Should he formally begin a presidential campaign, as is widely expected, Mr. Scott will face an uphill battle to the Republican nomination. Public polling shows that former President Donald J. Trump maintains a hold on a majority of the party’s base, with Gov. Ron DeSantis of Florida capturing much of the rest. And though Mr. Scott has the advantage of outsize name recognition in this must-win state, he will still have to fight for support from donors and voters with another South Carolina powerhouse, former Gov. Nikki Haley, who has already declared her candidacy.
But the senator would enter the presidential primary with a financial advantage: He has roughly $21.8 million in his Senate campaign account. A handful of big-name Republican donors, including the tech magnate Larry Ellison, have given to the super PAC supporting him.
Mr. Scott, the son of a single mother and the grandson of a man forced to drop out of elementary school to pick cotton, has made his compelling personal story a feature of his public speeches and interviews. He often mentions his background to highlight a rise he believes would only be possible in America.

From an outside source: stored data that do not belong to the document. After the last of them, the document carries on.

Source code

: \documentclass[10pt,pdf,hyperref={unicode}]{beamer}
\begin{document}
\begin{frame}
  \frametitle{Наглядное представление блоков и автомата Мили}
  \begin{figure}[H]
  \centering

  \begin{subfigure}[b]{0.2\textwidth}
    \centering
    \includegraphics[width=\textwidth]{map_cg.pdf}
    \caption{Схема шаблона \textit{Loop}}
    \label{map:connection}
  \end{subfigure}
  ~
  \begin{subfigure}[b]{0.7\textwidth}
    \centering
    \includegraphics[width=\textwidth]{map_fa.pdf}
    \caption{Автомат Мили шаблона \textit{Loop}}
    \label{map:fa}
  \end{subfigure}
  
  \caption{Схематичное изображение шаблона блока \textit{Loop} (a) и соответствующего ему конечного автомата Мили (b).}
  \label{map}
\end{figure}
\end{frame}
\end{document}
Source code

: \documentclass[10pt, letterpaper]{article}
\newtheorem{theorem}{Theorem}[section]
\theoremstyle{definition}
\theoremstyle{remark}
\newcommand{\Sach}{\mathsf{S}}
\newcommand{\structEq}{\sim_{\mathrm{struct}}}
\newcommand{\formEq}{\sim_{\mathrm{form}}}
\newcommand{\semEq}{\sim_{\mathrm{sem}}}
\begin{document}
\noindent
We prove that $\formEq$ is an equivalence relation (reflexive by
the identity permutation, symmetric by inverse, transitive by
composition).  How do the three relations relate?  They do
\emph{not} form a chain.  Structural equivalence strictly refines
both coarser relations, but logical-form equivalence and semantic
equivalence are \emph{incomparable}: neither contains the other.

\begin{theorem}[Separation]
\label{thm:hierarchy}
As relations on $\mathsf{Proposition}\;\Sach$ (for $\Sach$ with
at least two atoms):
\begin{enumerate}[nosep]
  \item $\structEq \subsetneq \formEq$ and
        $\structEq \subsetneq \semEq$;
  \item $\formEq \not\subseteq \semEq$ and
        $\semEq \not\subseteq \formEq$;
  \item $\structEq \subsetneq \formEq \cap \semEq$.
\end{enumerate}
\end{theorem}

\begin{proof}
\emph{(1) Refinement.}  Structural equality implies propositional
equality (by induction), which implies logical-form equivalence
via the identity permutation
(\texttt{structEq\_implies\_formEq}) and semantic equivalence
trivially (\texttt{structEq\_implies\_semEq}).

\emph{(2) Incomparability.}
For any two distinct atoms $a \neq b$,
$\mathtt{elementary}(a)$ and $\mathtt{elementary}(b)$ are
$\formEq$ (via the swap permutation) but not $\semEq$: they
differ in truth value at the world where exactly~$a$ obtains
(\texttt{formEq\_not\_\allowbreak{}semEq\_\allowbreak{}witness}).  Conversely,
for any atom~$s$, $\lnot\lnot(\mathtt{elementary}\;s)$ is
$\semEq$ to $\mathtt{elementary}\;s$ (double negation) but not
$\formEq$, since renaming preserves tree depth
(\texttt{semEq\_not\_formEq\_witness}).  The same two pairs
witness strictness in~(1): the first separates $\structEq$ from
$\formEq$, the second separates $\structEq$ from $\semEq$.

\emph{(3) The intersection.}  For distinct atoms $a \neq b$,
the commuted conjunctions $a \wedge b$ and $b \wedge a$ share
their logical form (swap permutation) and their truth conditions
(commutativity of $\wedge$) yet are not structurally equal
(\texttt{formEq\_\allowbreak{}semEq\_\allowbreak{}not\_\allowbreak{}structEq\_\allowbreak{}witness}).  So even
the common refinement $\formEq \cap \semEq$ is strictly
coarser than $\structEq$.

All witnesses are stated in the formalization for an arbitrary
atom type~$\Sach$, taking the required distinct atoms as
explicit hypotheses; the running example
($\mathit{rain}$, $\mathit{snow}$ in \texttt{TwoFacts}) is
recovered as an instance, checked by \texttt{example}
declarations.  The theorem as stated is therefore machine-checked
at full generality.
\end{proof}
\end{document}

“It’s a blessing to come from a state like South Carolina, where a kid who grows up in a single-parent household mired in poverty can one day even think about being president of the United States,” he told reporters on Friday. “Only made in America is my story.”
Mr. Scott’s history and positive message, however, can sometimes seem at odds with the mood of many in his party. Mr. Trump, long known for crafting insulting descriptors for his competitors, goes after Democrats and Republicans alike. The super PAC supporting Mr. Trump’s campaign has spent nearly $4 million on television ads — most critical of Governor DeSantis — in the last three weeks, according to the advertising tracker AdImpact. Mr. DeSantis’s PAC has returned fire, running an ad suggesting that the former president joined Democrats in supporting gun control.
“The ones who are negative are the ones who are loudest,” said Kathy Crawford, 67, an independent voter and lifelong Charleston resident who said she would support Mr. Scott in the Republican primary if he ran. Voters, she said, “want to bring the country back together, and they want a positive message.”
And Mr. Scott’s message could resonate with a key audience in the Republican primary: conservative evangelical Christians. Mr. Scott has spent significant time focusing on evangelical voters in his tour of early primary states, often meeting with small groups of religious leaders in between quasi campaign stops. His public remarks are often peppered with quotes from the Bible. And in the video announcing his presidential exploratory committee, he pledges to “defend the Judeo-Christian foundation our nation is built on and protect our religious liberty.”
Mr. Scott’s Friday restaurant appearance had all the makings of a campaign stop, as he greeted employees, worked the room around a swarm of reporters and hugged patrons. Outside, supporters held signs that read “Please Run 4 President” and “Cotton to Congress to White House,” alluding to his biography.
“It is always good to come home,” Mr. Scott said to applause.
But Mr. Scott has already gotten a taste of the added pressure that comes with being a possible presidential contender. At stops in Iowa and New Hampshire this week, the senator did not directly answer reporters’ questions about which abortion restrictions he might support as president, at one point saying he would support a ban on the procedure after 20 weeks and another time offering a vague answer, only claiming that he was anti-abortion.
In an interview with NBC News on Friday, he promised to sign “the most conservative, pro-life legislation” that Congress passes if elected president, without throwing his support behind a specific time frame.
Mr. Scott will travel to Iowa and New Hampshire again next week and told reporters he also planned to make stops in Nevada in coming weeks. When asked if he was considering a presidential campaign to juice a vice-presidential nod — a belief his advisers widely reject — he disputed the claim with an air of optimism.
“If you’re going to go for it, go for it all,” he said. “Period.”